International Start-up Tax Tips to Keep Your Small Business in Order
By Kimbookman on May 16, 2014
Starting and operating a small business involves risk taking and key decision making. A majority of the decisions made in business revolve around financial and legal matters. The financial aspects of business decision making encompass transactions the business enters into with other stakeholders. On the other hand, the legal perspective entails an understanding and effective application of the guidelines, laws, principles, procedures and regulations that are binding to all businesses. A key element captured under the legal framework in the United Kingdom is taxation of business entities, irrespective of the size or complexity. Generally, various types of taxes are charged on income earned by both businesses and individuals who are stakeholders in the business entities. Compliance with the state and federal tax requirements is crucial as it keeps international businesses off unnecessary problems with the authorities. Here are five international Start-up Tax Tips necessary for keeping your small business in order.
Register for Taxes
It is imperative to register the small business with the federal government for a Federal Employer Identification Number. Besides, the law requires that you register the start-up with the respective state where the business is set to operate and subsequently seek sufficient information about various types of taxes such as corporate tax, income, payroll and sales tax. It is also important to get access to information about different tax assistance and reduction programs available.

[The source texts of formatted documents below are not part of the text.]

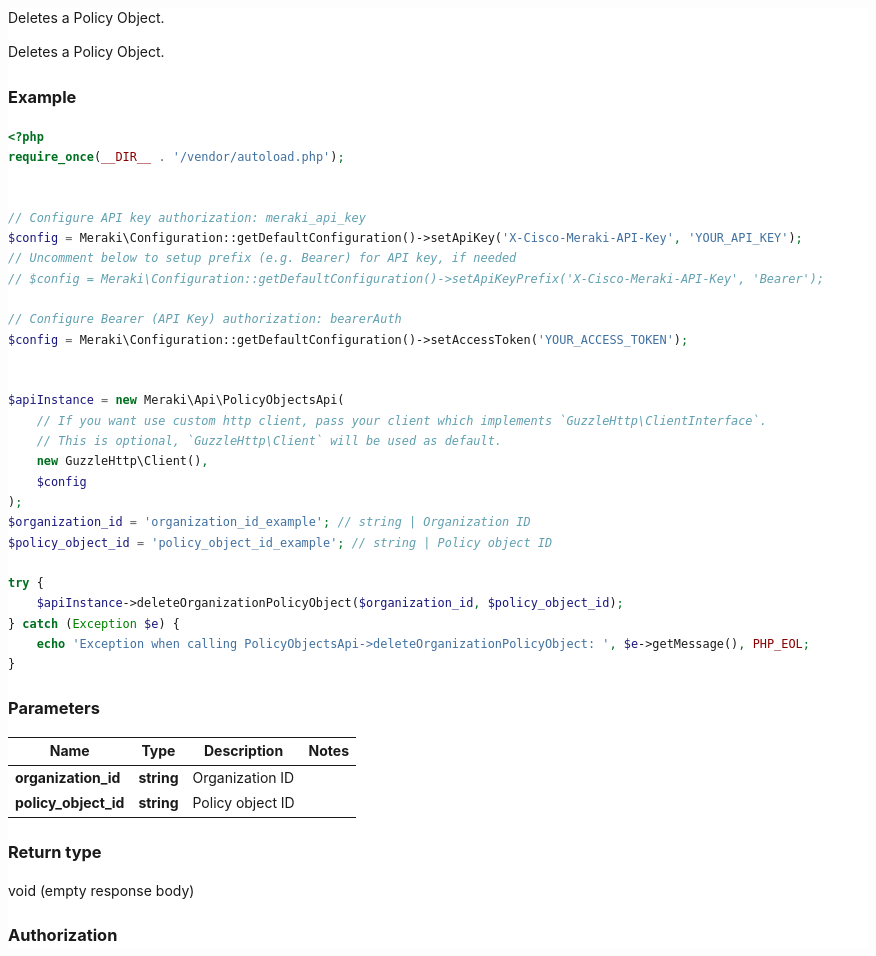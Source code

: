 Deletes a Policy Object.

Deletes a Policy Object.

### Example

```php
<?php
require_once(__DIR__ . '/vendor/autoload.php');


// Configure API key authorization: meraki_api_key
$config = Meraki\Configuration::getDefaultConfiguration()->setApiKey('X-Cisco-Meraki-API-Key', 'YOUR_API_KEY');
// Uncomment below to setup prefix (e.g. Bearer) for API key, if needed
// $config = Meraki\Configuration::getDefaultConfiguration()->setApiKeyPrefix('X-Cisco-Meraki-API-Key', 'Bearer');

// Configure Bearer (API Key) authorization: bearerAuth
$config = Meraki\Configuration::getDefaultConfiguration()->setAccessToken('YOUR_ACCESS_TOKEN');


$apiInstance = new Meraki\Api\PolicyObjectsApi(
    // If you want use custom http client, pass your client which implements `GuzzleHttp\ClientInterface`.
    // This is optional, `GuzzleHttp\Client` will be used as default.
    new GuzzleHttp\Client(),
    $config
);
$organization_id = 'organization_id_example'; // string | Organization ID
$policy_object_id = 'policy_object_id_example'; // string | Policy object ID

try {
    $apiInstance->deleteOrganizationPolicyObject($organization_id, $policy_object_id);
} catch (Exception $e) {
    echo 'Exception when calling PolicyObjectsApi->deleteOrganizationPolicyObject: ', $e->getMessage(), PHP_EOL;
}
```

### Parameters

| Name | Type | Description  | Notes |
| ------------- | ------------- | ------------- | ------------- |
| **organization_id** | **string**| Organization ID | |
| **policy_object_id** | **string**| Policy object ID | |

### Return type

void (empty response body)

### Authorization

Comply with Foreign Accounts Compliance Act
If the start-up holds financial assets outside the country’s borders, it is crucial to follow and uphold all the provisions spelt out in the Foreign Account Tax Compliance Act (FATCA) to the letter. The Act emphasizes information reporting by foreign financial institutions, non-financial foreign entities and citizens holding financial assets in foreign countries. In this case, even small start-ups are not left out.
Report Foreign Income
Bearing in mind the fact that Income from abroad is taxable, it is imperative that you report your foreign income honestly in the appropriate tax returns so as to avoid the possible consequences of falsehood or hiding foreign investments.
Get tax Protection
Your small business deserves the right tax protection. To obtain adequate tax protection, it is crucial to seek tax advice from the Revenue –trained specialists. The experts provide sound information on the right tax protection for various businesses to avoid undue pressure from unfair tax investigation.
Take advantage of the Tax Incentives
There are myriad tax benefits and incentives that businesses are entitled to and your start-up is no exception. An example of such incentives is the research and development (R&D) tax relief which is claimable by trading companies of all sizes. In particular, the R&D Tax Relief provides a “super deduction” over and above the actual amount spent and allows enhanced deductions from loss-making companies to be ‘cashed-in’ resulting into cash repayment from HMRC. There are many other tax incentives that small businesses are entitled to. It is important to develop a thorough understanding of the tax benefits and credits so as to make claims as and when they fall due.
A business that follows the above start-up tips, greatly avoid problems with governments. To be successful, ensure you follow all the legal procedures and regulations regarding taxation of your small business. When it comes to reporting information relating to taxation, it is wise to disclose all the relevant information about the business without hiding any facts and figures. Before paying the amount of tax due, it is important to consult the revenue experts to compute the tax benefits deductible. In real sense, such tax benefits would reduce the burden of tax payment that the business is obliged to service thereby increasing the profitability levels of the business.